BETADIST(.1, 50, 450) is the cumulative probability distribution function and is equal to 51.59%. This means that given that we have observed 50 winners in 500 lottery tickets, the probability that any single ticket has up to a 10% chance of winning is 51.59%. Note that I have said “up to a 10% chance of winning” and not “exactly a 10% chance of winning”. All this is difficult to interpret since we have two levels of probability.

The chance that any single ticket has more than a 10% of winning is therefore 48.41%. Thus, it is more likely that any single ticket is a winner less than 10% of the time than more than 10% of the time, but the difference is close (and so my be due to chance).

Note that if you increase the sample size to 5000, but keep the 50 fixed, then BETADIST(.1,50,4950) = 1, which is what you would expect since it seems pretty unlikely that 10% of the tickets are winners given that only 50 out of 5,000 were winners. In fact, note that BETADIST(.01,50,4950) = 51.86%.

Charles

5. John Vanneck says:

Hi,

When there are 0 successes or n successes (out of n trials), the formula returns #NUM!
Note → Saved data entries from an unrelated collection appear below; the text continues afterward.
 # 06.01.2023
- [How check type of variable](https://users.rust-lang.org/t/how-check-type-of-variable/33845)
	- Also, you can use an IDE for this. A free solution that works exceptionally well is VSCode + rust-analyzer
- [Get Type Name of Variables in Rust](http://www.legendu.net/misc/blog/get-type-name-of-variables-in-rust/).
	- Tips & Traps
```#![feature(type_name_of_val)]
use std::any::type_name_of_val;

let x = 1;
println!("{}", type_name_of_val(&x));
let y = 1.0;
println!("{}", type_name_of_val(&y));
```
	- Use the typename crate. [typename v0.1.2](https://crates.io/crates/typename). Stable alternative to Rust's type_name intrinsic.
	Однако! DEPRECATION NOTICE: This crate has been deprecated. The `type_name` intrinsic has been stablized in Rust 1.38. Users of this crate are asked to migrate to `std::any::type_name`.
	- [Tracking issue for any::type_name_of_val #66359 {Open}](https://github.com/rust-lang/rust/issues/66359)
Do you have a work around for this? As in the situation where we had 100 trials and 0 successes we could safely assume that the probability of success was close to 0 – but this formula would not give an interval.

• John Vanneck says:

oops – I forgot to mention that I am talking about estimating confidence intervals using the beta.inv(p,alpha,beta) formula. Thank you

• Charles says:

John,

Note that BETA.DIST(p, s, n-s, True) = 1 – BINOM.DIST(s-1, n-1, p, True).

Thus, BETA.DIST(p, 0, 100, True) = 1 – BINOM.DIST(-1, 99, p, True).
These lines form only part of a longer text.